In the same context, The Defense Ministry denied the news reported on Iran Radio Station that the Saudi Air Force has taken part in the attacks against Houthi rebels in Sa'adah, describing the news as false and fabricated.
Defense sources said that the information reported on the Iranian Radio Station has no credibility and accuracy, expressing regret towards the false information reported by official Iranian media to promote such misleading information.
"Iranian radio was supposed to commit itself to neutrality and to not be taken by lies. This puts Iran in a suspicious position that raises many questions about the possible ulterior motives it pursues in reporting such information," said the source.
In the early hours of Friday morning, five Yemeni soldiers and 16 Houthi rebels were killed in clashes between the Yemeni military and Shiite al-Houthi rebels in Sa’adah Governorate.
In clashes between the warring parties on the fifth day of fighting, government forces tightened their siege around Sa'adah. According to official sources, the al-Houthi rebels have opted for violence and rejected all calls for peace.

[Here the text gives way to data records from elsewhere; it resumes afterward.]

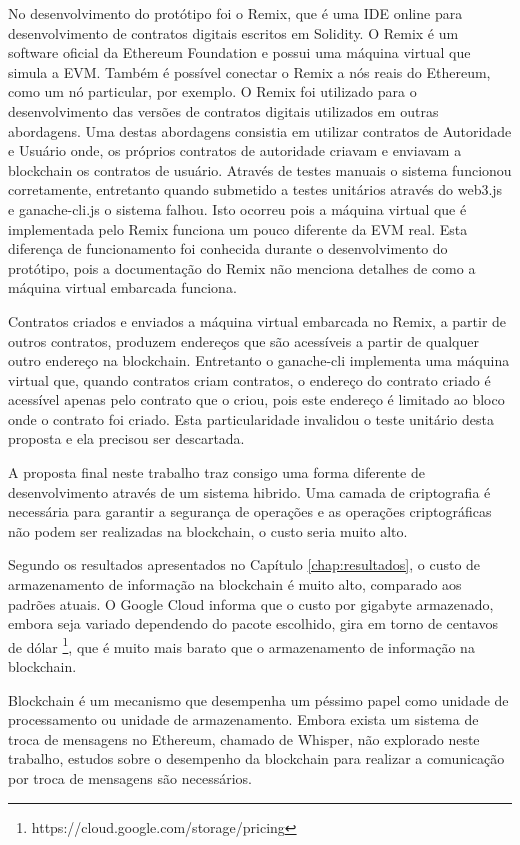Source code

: \documentclass[tcc,capa]{texufpel}
\begin{document}
    No desenvolvimento do protótipo foi o Remix, que é uma IDE online para desenvolvimento de contratos digitais escritos em Solidity. O Remix é um software oficial da Ethereum Foundation e possui uma máquina virtual que simula a EVM. Também é possível conectar o Remix a nós reais do Ethereum, como um nó particular, por exemplo. O Remix foi utilizado para o desenvolvimento das versões de contratos digitais utilizados em outras abordagens. Uma destas abordagens consistia em utilizar contratos de Autoridade e Usuário onde, os próprios contratos de autoridade criavam e enviavam a blockchain os contratos de usuário. Através de testes manuais o sistema funcionou corretamente, entretanto quando submetido a testes unitários através do web3.js e ganache-cli.js o sistema falhou. Isto ocorreu pois a máquina virtual que é implementada pelo Remix funciona um pouco diferente da EVM real. Esta diferença de funcionamento foi conhecida durante o desenvolvimento do protótipo, pois a documentação do Remix não menciona detalhes de como a máquina virtual embarcada funciona.
    
    Contratos criados e enviados a máquina virtual embarcada no Remix, a partir de outros contratos, produzem endereços que são acessíveis a partir de qualquer outro endereço na blockchain. Entretanto o ganache-cli implementa uma máquina virtual que, quando contratos criam contratos, o endereço do contrato criado é acessível apenas pelo contrato que o criou, pois este endereço é limitado ao bloco onde o contrato foi criado. Esta particularidade invalidou o teste unitário desta proposta e ela precisou ser descartada.
    
    A proposta final neste trabalho traz consigo uma forma diferente de desenvolvimento através de um sistema hibrido. Uma camada de criptografia é necessária para garantir a segurança de operações e as operações criptográficas não podem ser realizadas na blockchain, o custo seria muito alto.
    
    Segundo os resultados apresentados no Capítulo \ref{chap:resultados}, o custo de armazenamento de informação na blockchain é muito alto, comparado aos padrões atuais. O Google Cloud informa que o custo por gigabyte armazenado, embora seja variado dependendo do pacote escolhido, gira em torno de centavos de dólar \footnote{https://cloud.google.com/storage/pricing}, que é muito mais barato que o armazenamento de informação na blockchain.
    
    Blockchain é um mecanismo que desempenha um péssimo papel como unidade de processamento ou unidade de armazenamento. Embora exista um sistema de troca de mensagens no Ethereum, chamado de Whisper, não explorado neste trabalho, estudos sobre o desempenho da blockchain para realizar a comunicação por troca de mensagens são necessários.
    
\end{document}

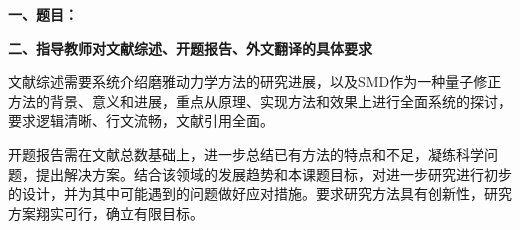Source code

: {
    \setlength{\parindent}{0em}
    \vspace{0.5em}
    \par {\bfseries 一、题目：\hfill \Title \hfill} \\
    \par {\bfseries 二、指导教师对文献综述、开题报告、外文翻译的具体要求}
}

文献综述需要系统介绍磨雅动力学方法的研究进展，以及SMD作为一种量子修正方法的背景、意义和进展，重点从原理、实现方法和效果上进行全面系统的探讨，要求逻辑清晰、行文流畅，文献引用全面。

开题报告需在文献总数基础上，进一步总结已有方法的特点和不足，凝练科学问题，提出解决方案。结合该领域的发展趋势和本课题目标，对进一步研究进行初步的设计，并为其中可能遇到的问题做好应对措施。要求研究方法具有创新性，研究方案翔实可行，确立有限目标。
 \vfill

\signature{指导教师（签名）}
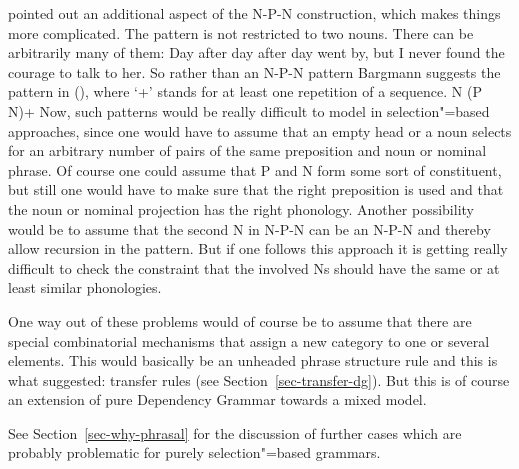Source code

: \citet{Bargmann2015a} pointed out an additional aspect of the N-P-N construction, which makes things
more complicated. The pattern is not restricted to two nouns. There can be arbitrarily many of them:
\ea
Day after day after day went by, but I never found the courage to talk to her.
\z
So rather than an N-P-N pattern Bargmann suggests the pattern in (), where `+'\is{$+$} stands for at
least one repetition of a sequence.
\ea
\label{n-p-n-plus-cx}
N (P N)+
\z
Now, such patterns would be really difficult to model in selection"=based approaches, since one
would have to assume that an empty head or a noun selects for an arbitrary number of pairs of the
same preposition and noun or nominal phrase. Of course one could assume that P and N form some sort
of constituent, but still one would have to make sure that the right preposition is used and that the
noun or nominal projection has the right phonology. Another possibility would be to assume that the
second N in N-P-N can be an N-P-N and thereby allow recursion in the pattern. But if one follows
this approach it is getting really difficult to check the constraint that the involved Ns should
have the same or at least similar phonologies.

One way out of these problems would of course be to assume that there are special combinatorial
mechanisms that assign a new category to one or several elements. This would basically be an
unheaded phrase structure rule and this is what \tes suggested: transfer rules (see
Section~\ref{sec-transfer-dg}). But this is of course an extension of pure Dependency Grammar
towards a mixed model.

See Section~\ref{sec-why-phrasal} for the discussion of further cases which are probably problematic
for purely selection"=based grammars.

\vspace{\baselineskip}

The Governor of Sa'adah, Hassan Mana'a, accused al-Houthi rebels of kidnapping 15 local aid workers working for the Red Crescent when they attacked the refugee camp in al-Anad district.
Al-Houthi sources in a response to the official media reports that the real confrontations have not started yet and that their military plans are still kept for the right time. Al-Houthi office told newsyemen that the district of al-Safra is still far from the clashes and that they have gained control over two military location in al-Malhedh.
The al-Houthi followers attacked the Agriculture Office in the al-Anad district on Friday, damaging equipment, furniture, and an irrigation network which distributes water to hundreds of farmers, said Mana'a.
As a result of the war in the area, around 17,000 families have been forced to leave their villages in 10 districts of the province's total 15 over the past four days.
Military sources said that al-Houthi rebels killed four tribal chiefs and 15 civilians, women and children among them.
Days ago, the army launched some of the strongest offensives seen in the conflict’s four and a half year history against the rebels, who have continuously violated past agreements.
In the same context, why has the war in northern Yemen erupted now, for the sixth time, despite the fact that President Ali Abdullah Saleh announced one year ago that it would stop forever? Will the government's military actions end the conflict and the five-year Shiite rebellion this time, unlike the previous five rounds that have occurred since 2004? And who is supporting the al-Houthi rebels in this war which has cost Yemen a great deal in human and material losses over the past five years?
The Yemen Observer has tried to find answers to these questions from experts and from people in the field.
Najeeb Ghallab, researcher and political analyst at Sana'a university, says the war has erupted now because of al-Houthi's expansion strategy, which has included increasing their dominance over Sa'adah and gaining new supporters in areas like al-Jawf, Amran, and Sana'a.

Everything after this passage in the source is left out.